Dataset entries
———

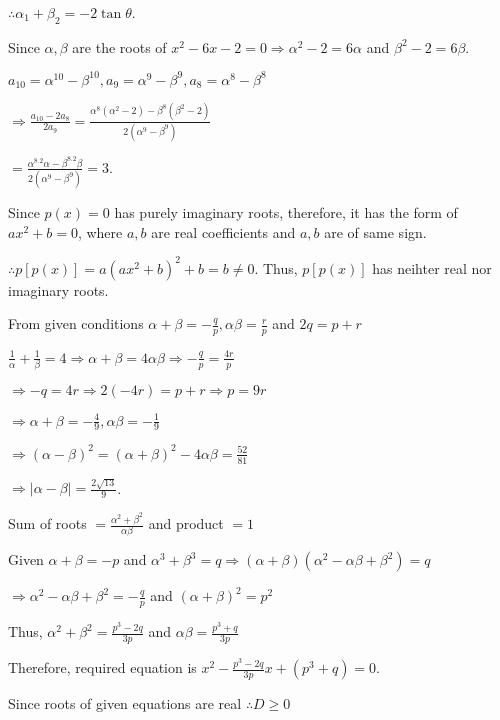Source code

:   $\therefore \alpha_1 + \beta_2 = -2\tan\theta$.
\item Since $\alpha, \beta$ are the roots of $x^2 - 6x - 2 = 0 \Rightarrow \alpha^2 -2 = 6\alpha$ and
  $\beta^2 -2 = 6\beta$.

  $a_{10} = \alpha^{10} - \beta^{10}, a_9 = \alpha^9 - \beta^9, a_8 = \alpha^8 - \beta^8$

  $\Rightarrow \frac{a_{10} - 2a_8}{2a_9} = \frac{\alpha^8\left(\alpha^2 - 2\right) - \beta^8\left(\beta^2
  - 2\right)}{2\left(\alpha^9 - \beta^9\right)}$

  $= \frac{\alpha^8.2\alpha - \beta^8.2\beta}{2\left(\alpha^9 - \beta^9\right)} = 3$.
\item Since $p(x) = 0$ has purely imaginary roots, therefore, it has the form of $ax^2 + b = 0$, where $a,
  b$ are real coefficients and $a, b$ are of same sign.

  $\therefore p[p(x)] = a\left(ax^2 + b\right)^2 + b = b\neq 0$. Thus, $p[p(x)]$ has neihter real nor
  imaginary roots.
\item From given conditions $\alpha + \beta = -\frac{q}{p}, \alpha\beta = \frac{r}{p}$ and $2q = p + r$

  $\frac{1}{\alpha} + \frac{1}{\beta} = 4 \Rightarrow \alpha + \beta = 4\alpha\beta\Rightarrow -\frac{q}{p}
  = \frac{4r}{p}$

  $\Rightarrow -q = 4r\Rightarrow 2(-4r) = p + r \Rightarrow p= 9r$

  $\Rightarrow \alpha + \beta = -\frac{4}{9}, \alpha\beta = -\frac{1}{9}$

  $\Rightarrow (\alpha - \beta)^2 = (\alpha + \beta)^2 - 4\alpha\beta = \frac{52}{81}$

  $\Rightarrow |\alpha - \beta| = \frac{2\sqrt{13}}{9}$.
\item Sum of roots $= \frac{\alpha^2 + \beta^2}{\alpha\beta}$ and product $= 1$

  Given $\alpha + \beta = -p$ and $\alpha^3 + \beta^3 = q\Rightarrow (\alpha + \beta)\left(\alpha^2
  - \alpha\beta + \beta^2\right) = q$

  $\Rightarrow \alpha^2 - \alpha\beta + \beta^2 = -\frac{q}{p}$ and $(\alpha + \beta)^2 = p^2$

  Thus, $\alpha^2 + \beta^2 = \frac{p^3 - 2q}{3p}$ and $\alpha\beta = \frac{p^3 + q}{3p}$

  Therefore, required equation is $x^2 - \frac{p^3 - 2q}{3p}x + (p^3 + q) = 0$.
\item Since roots of given equations are real $\therefore D\geq 0$

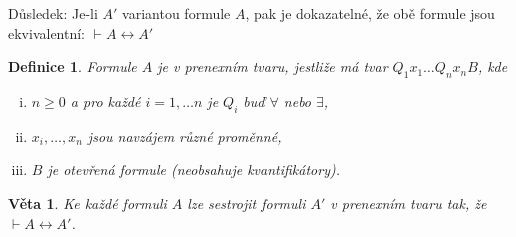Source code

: \documentclass[a4paper, 11pt]{report}
\newtheorem{mydef}{Definice}[chapter]
\newtheorem{veta}{Věta}
\begin{document}
Důsledek: Je-li $A'$ variantou formule $A$, pak je dokazatelné, že obě formule jsou ekvivalentní: $\vdash A \leftrightarrow A'$

\begin{mydef}
Formule $A$ je v \emph{prenexním tvaru}, jestliže má tvar $Q_1 x_1 \dots Q_n x_n B$, kde
\begin{enumerate}[(i)]
	\item $n \geq 0$ a pro každé $i = 1, \dots n$ je $Q_i$ buď $\forall$ nebo $\exists$,
	\item $x_i, \dots, x_n$  jsou navzájem různé proměnné,
	\item $B$ je otevřená formule (neobsahuje kvantifikátory).
\end{enumerate}
\end{mydef}

\begin{veta}
Ke každé formuli $A$ lze sestrojit formuli $A'$ v prenexním tvaru tak, že $\vdash A \leftrightarrow A'$.
\end{veta}
\end{document}
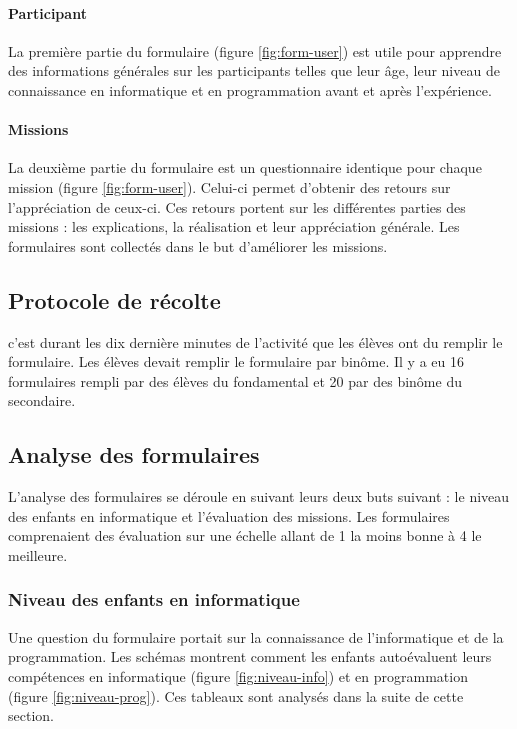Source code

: \paragraph{Participant}
La première partie du formulaire (figure \ref{fig:form-user}) est utile pour apprendre des informations générales sur les participants telles que leur âge, leur niveau de connaissance en informatique et en programmation avant et après l'expérience.

\paragraph{Missions}
La deuxième partie du formulaire est un questionnaire identique pour chaque \gls{mission} (figure \ref{fig:form-user}). Celui-ci permet d'obtenir des retours sur l'appréciation de ceux-ci. Ces retours portent sur les différentes parties des \glspl{mission} : les explications, la réalisation et leur appréciation générale. Les formulaires sont collectés dans le but d'améliorer les \glspl{mission}.

\subsection{Protocole de récolte}
c'est durant les dix dernière minutes de l'activité que les élèves ont du remplir le formulaire. Les élèves devait remplir le formulaire par binôme. Il y a eu 16 formulaires rempli par des élèves du \gls{fondamental} et 20 par des binôme du \gls{secondaire}.

\subsection{Analyse des formulaires}
L'analyse des formulaires se déroule en suivant leurs deux buts suivant : le niveau des enfants en informatique et l'évaluation des \glspl{mission}. Les formulaires comprenaient des évaluation sur une échelle allant de 1 la moins bonne à 4 le meilleure.

\subsubsection{Niveau des enfants en informatique}
Une question du formulaire portait sur la connaissance de l'informatique et de la programmation. Les schémas montrent comment les enfants autoévaluent leurs compétences en informatique (figure \ref{fig:niveau-info}) et en programmation (figure \ref{fig:niveau-prog}). Ces tableaux sont analysés dans la suite de cette section.\\

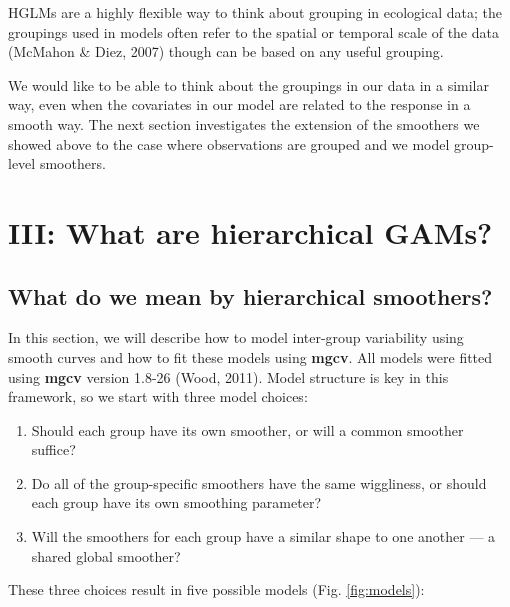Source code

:\documentclass[12pt]{article}
\providecommand{\tightlist}{%
  \setlength{\itemsep}{0pt}\setlength{\parskip}{0pt}}
\begin{document}
HGLMs are a highly flexible way to think about grouping in ecological
data; the groupings used in models often refer to the spatial or
temporal scale of the data (McMahon \& Diez, 2007) though can be based
on any useful grouping.

We would like to be able to think about the groupings in our data in a
similar way, even when the covariates in our model are related to the
response in a smooth way. The next section investigates the extension of
the smoothers we showed above to the case where observations are grouped
and we model group-level smoothers. \FloatBarrier

\section{III: What are hierarchical
GAMs?}\label{iii-what-are-hierarchical-gams}

\subsection{What do we mean by hierarchical
smoothers?}\label{what-do-we-mean-by-hierarchical-smoothers}

In this section, we will describe how to model inter-group variability
using smooth curves and how to fit these models using \textbf{mgcv}. All
models were fitted using \textbf{mgcv} version 1.8-26 (Wood, 2011).
Model structure is key in this framework, so we start with three model
choices:

\begin{enumerate}
\def\labelenumi{\arabic{enumi}.}
\tightlist
\item
  Should each group have its own smoother, or will a common smoother
  suffice?
\item
  Do all of the group-specific smoothers have the same wiggliness, or
  should each group have its own smoothing parameter?
\item
  Will the smoothers for each group have a similar shape to one another
  --- a shared global smoother?
\end{enumerate}

These three choices result in five possible models (Fig.
\ref{fig:models}):
\end{document}

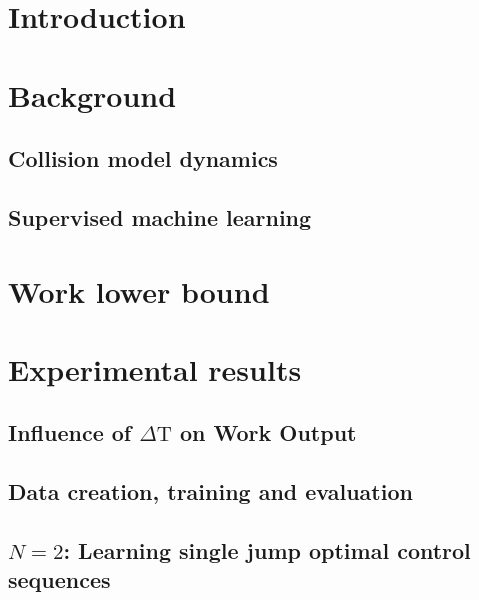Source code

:  
\tableofcontents



\mainmatter

\chapter{Introduction}


\chapter{Background} \label{background}
\section{Collision model dynamics} \label{col_model}


%
\section{Supervised machine learning} \label{sml}


\chapter{Work lower bound} \label{lower_bound}


\chapter{Experimental results}
\section{Influence of $\Delta \mathrm{T}$ on Work Output} \label{dep_dt}

\section{Data creation, training and evaluation}

\section{$N=2$: Learning single jump optimal control sequences} \label{n_2_ml}

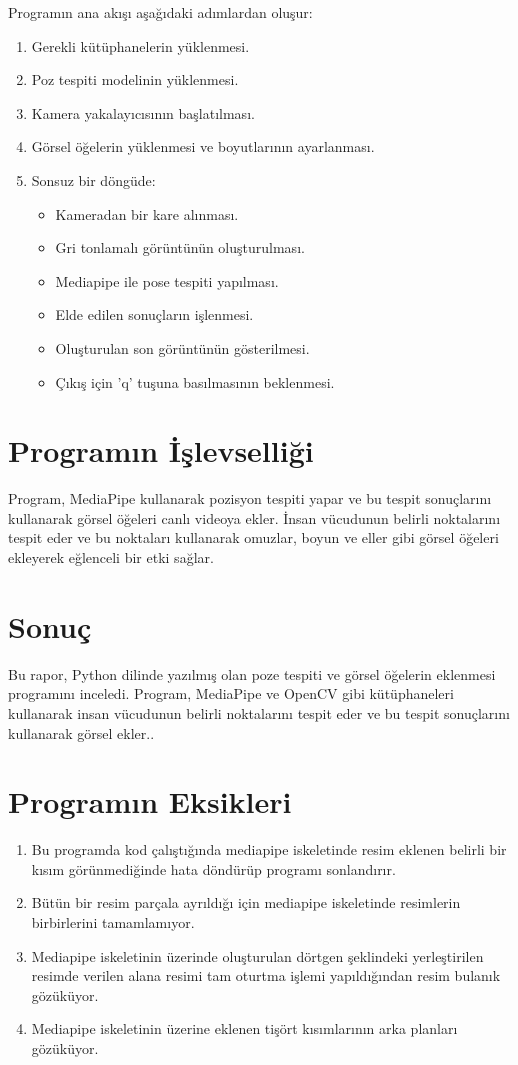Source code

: \documentclass[12pt, a4paper]{article}
\begin{document}
Programın ana akışı aşağıdaki adımlardan oluşur:

\begin{enumerate}
	\item Gerekli kütüphanelerin yüklenmesi.
	\item Poz tespiti modelinin yüklenmesi.
	\item Kamera yakalayıcısının başlatılması.
	\item Görsel öğelerin yüklenmesi ve boyutlarının ayarlanması.
	\item Sonsuz bir döngüde:
	\begin{itemize}
		\item Kameradan bir kare alınması.
		\item Gri tonlamalı görüntünün oluşturulması.
		\item Mediapipe ile pose tespiti yapılması.
		\item Elde edilen sonuçların işlenmesi.
		\item Oluşturulan son görüntünün gösterilmesi.
		\item Çıkış için 'q' tuşuna basılmasının beklenmesi.
	\end{itemize}
\end{enumerate}

\section{Programın İşlevselliği}

Program, MediaPipe kullanarak pozisyon tespiti yapar ve bu tespit sonuçlarını kullanarak görsel öğeleri canlı videoya ekler. İnsan vücudunun belirli noktalarını tespit eder ve bu noktaları kullanarak omuzlar, boyun ve eller gibi görsel öğeleri ekleyerek eğlenceli bir etki sağlar.

\section{Sonuç}

Bu rapor, Python dilinde yazılmış olan poze tespiti ve görsel öğelerin eklenmesi programını inceledi. Program, MediaPipe ve OpenCV gibi kütüphaneleri kullanarak insan vücudunun belirli noktalarını tespit eder ve bu tespit sonuçlarını kullanarak görsel ekler.\cite{ChatGPT3.5}.
\section{Programın Eksikleri}
\begin{enumerate}
	\item Bu programda kod çalıştığında mediapipe iskeletinde resim eklenen belirli bir kısım görünmediğinde hata döndürüp programı sonlandırır.
	\item Bütün bir resim parçala ayrıldığı için mediapipe iskeletinde resimlerin birbirlerini tamamlamıyor.
	\item Mediapipe iskeletinin üzerinde oluşturulan dörtgen şeklindeki yerleştirilen resimde verilen alana resimi tam oturtma işlemi yapıldığından resim bulanık gözüküyor.
	\item Mediapipe iskeletinin üzerine eklenen tişört kısımlarının arka planları gözüküyor.
	\newpage 
	
	
\end{enumerate}
\end{document}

———

● Required work
Only the number is needed: please work out how many lines in the data contain the string "newtheorem".

● Your solution
2